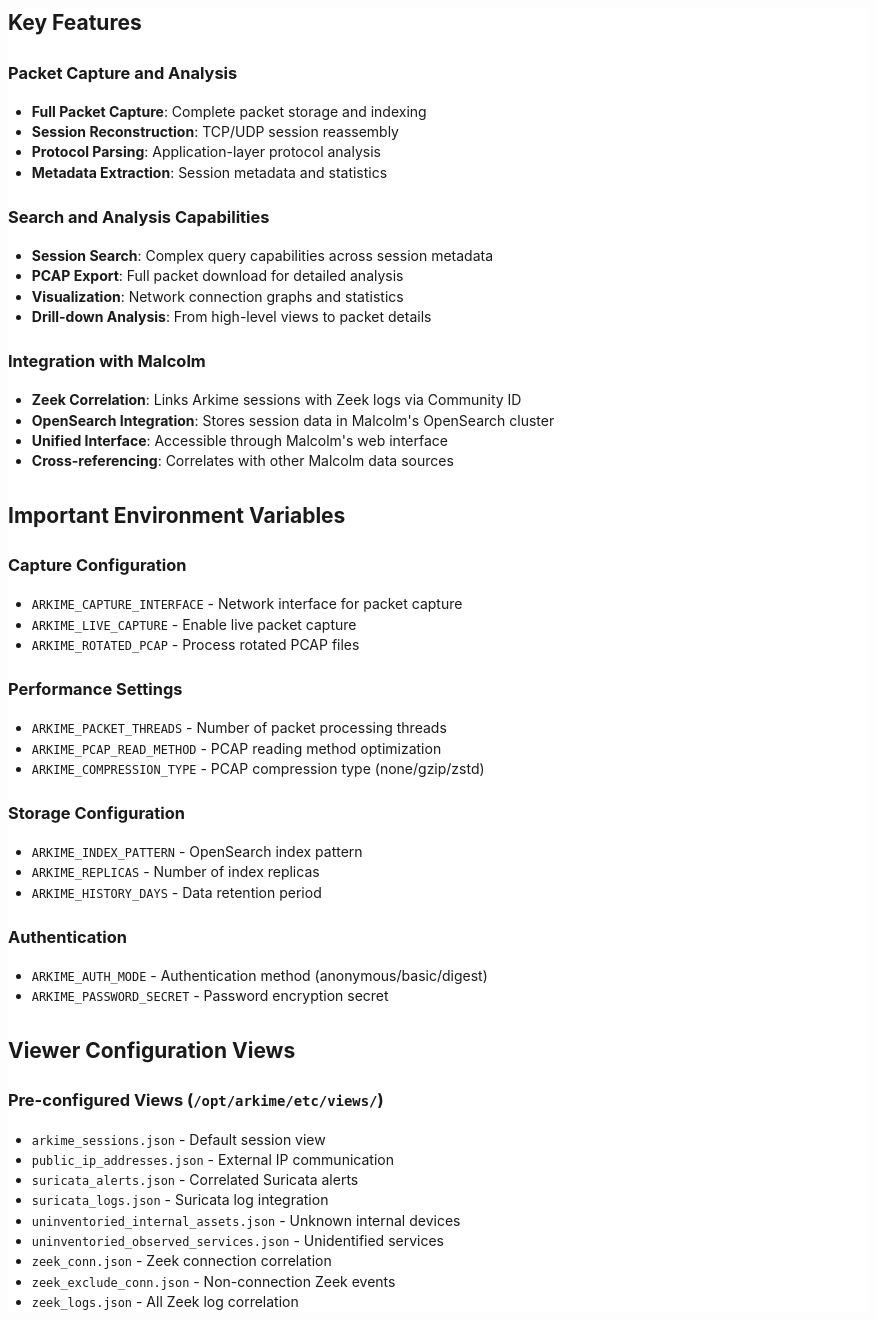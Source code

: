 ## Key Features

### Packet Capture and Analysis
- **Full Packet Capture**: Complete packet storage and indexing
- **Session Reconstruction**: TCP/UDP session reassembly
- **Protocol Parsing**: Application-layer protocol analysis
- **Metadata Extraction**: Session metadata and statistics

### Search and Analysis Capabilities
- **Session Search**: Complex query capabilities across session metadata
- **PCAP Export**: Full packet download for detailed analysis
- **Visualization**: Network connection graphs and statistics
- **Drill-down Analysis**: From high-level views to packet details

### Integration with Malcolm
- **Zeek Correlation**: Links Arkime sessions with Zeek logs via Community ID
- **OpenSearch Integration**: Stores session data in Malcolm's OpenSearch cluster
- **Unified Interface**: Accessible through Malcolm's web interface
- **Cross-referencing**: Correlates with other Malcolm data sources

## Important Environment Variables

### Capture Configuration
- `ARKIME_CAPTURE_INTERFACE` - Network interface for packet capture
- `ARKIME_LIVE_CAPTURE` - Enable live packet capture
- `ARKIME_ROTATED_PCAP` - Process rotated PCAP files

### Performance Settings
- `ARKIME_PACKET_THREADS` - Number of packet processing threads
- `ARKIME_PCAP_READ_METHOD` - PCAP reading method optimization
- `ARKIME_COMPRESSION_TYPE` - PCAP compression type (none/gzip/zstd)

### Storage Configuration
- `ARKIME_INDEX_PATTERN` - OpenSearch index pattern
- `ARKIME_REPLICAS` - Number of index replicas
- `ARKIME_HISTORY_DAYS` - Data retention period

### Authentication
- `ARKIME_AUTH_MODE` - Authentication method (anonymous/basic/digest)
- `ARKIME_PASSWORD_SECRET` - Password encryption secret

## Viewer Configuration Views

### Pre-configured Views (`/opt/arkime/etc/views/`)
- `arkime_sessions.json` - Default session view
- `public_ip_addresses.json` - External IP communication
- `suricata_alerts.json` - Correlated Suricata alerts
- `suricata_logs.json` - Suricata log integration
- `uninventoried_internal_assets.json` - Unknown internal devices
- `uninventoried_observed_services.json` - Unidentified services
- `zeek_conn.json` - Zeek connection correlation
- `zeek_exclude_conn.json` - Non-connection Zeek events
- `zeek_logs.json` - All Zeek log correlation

What you need to do:
From the entries above, show each line that includes the string "statistics".

Result:
- **Metadata Extraction**: Session metadata and statistics
- **Visualization**: Network connection graphs and statistics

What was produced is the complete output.